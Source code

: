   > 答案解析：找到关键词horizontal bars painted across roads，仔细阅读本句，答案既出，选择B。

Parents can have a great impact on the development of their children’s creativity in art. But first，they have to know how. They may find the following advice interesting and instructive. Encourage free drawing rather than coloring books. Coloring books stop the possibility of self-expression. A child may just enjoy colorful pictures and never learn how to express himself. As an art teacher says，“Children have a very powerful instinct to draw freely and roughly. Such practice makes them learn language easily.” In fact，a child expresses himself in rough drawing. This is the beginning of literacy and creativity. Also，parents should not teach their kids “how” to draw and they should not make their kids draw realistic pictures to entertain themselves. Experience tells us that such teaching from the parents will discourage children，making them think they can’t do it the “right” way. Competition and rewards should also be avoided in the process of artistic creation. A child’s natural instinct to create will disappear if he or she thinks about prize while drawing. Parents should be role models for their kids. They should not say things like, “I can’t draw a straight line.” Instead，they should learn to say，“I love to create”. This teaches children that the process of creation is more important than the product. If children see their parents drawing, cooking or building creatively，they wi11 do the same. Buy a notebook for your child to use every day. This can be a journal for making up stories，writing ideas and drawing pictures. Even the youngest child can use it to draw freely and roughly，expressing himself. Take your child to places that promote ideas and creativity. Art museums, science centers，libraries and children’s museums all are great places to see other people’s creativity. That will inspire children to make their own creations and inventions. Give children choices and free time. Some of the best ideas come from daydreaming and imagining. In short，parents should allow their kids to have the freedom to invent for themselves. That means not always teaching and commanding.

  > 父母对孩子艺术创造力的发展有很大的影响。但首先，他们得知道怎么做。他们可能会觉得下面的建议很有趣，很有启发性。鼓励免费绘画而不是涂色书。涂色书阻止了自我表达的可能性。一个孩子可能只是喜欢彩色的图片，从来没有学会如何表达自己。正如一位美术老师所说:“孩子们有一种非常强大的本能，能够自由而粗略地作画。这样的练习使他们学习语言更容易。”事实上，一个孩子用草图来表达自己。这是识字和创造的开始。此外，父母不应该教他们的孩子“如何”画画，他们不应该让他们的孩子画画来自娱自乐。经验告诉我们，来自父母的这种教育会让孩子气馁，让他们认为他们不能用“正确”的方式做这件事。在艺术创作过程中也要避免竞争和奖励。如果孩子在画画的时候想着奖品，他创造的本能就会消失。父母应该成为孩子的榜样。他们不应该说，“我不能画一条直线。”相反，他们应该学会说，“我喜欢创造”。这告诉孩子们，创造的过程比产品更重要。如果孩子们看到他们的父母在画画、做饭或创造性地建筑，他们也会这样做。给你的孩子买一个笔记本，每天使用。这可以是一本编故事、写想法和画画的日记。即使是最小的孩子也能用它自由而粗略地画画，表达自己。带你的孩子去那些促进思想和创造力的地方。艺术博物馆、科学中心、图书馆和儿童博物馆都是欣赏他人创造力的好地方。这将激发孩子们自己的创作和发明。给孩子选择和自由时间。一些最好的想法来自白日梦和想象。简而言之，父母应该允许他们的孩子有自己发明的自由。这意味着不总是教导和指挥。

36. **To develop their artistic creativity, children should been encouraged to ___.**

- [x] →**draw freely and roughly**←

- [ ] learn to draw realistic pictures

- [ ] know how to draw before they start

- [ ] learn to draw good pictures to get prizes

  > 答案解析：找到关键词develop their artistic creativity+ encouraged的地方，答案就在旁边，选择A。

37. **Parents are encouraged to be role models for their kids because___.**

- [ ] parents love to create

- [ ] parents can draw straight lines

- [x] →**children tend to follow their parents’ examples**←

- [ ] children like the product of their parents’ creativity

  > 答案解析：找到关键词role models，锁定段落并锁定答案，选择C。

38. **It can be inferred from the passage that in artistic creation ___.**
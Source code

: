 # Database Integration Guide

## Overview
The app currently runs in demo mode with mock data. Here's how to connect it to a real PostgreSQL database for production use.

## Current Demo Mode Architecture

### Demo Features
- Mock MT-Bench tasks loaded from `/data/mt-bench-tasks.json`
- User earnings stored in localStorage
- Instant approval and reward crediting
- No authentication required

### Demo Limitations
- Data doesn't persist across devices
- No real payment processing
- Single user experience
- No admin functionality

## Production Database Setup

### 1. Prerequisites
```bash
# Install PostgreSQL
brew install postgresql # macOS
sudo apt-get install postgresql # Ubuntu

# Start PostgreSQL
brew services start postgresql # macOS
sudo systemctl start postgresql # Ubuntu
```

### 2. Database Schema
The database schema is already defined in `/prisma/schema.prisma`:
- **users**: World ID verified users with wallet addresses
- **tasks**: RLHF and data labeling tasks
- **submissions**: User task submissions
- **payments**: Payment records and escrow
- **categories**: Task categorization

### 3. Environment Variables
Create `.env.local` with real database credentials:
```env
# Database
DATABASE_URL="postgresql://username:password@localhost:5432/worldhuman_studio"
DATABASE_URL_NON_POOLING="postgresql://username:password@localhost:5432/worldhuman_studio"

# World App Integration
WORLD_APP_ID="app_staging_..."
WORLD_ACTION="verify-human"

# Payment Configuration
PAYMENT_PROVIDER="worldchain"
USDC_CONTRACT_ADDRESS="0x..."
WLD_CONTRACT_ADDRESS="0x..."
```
________
TASK DIRECTIONS ▸
Reproduce exactly the line containing "## Production Database Setup" and every line after it through the end of the records above, and nothing else.

ANSWER BOX ▸
## Production Database Setup

### 1. Prerequisites
```bash
# Install PostgreSQL
brew install postgresql # macOS
sudo apt-get install postgresql # Ubuntu

# Start PostgreSQL
brew services start postgresql # macOS
sudo systemctl start postgresql # Ubuntu
```

### 2. Database Schema
The database schema is already defined in `/prisma/schema.prisma`:
- **users**: World ID verified users with wallet addresses
- **tasks**: RLHF and data labeling tasks
- **submissions**: User task submissions
- **payments**: Payment records and escrow
- **categories**: Task categorization

### 3. Environment Variables
Create `.env.local` with real database credentials:
```env
# Database
DATABASE_URL="postgresql://username:password@localhost:5432/worldhuman_studio"
DATABASE_URL_NON_POOLING="postgresql://username:password@localhost:5432/worldhuman_studio"

# World App Integration
WORLD_APP_ID="app_staging_..."
WORLD_ACTION="verify-human"

# Payment Configuration
PAYMENT_PROVIDER="worldchain"
USDC_CONTRACT_ADDRESS="0x..."
WLD_CONTRACT_ADDRESS="0x..."
```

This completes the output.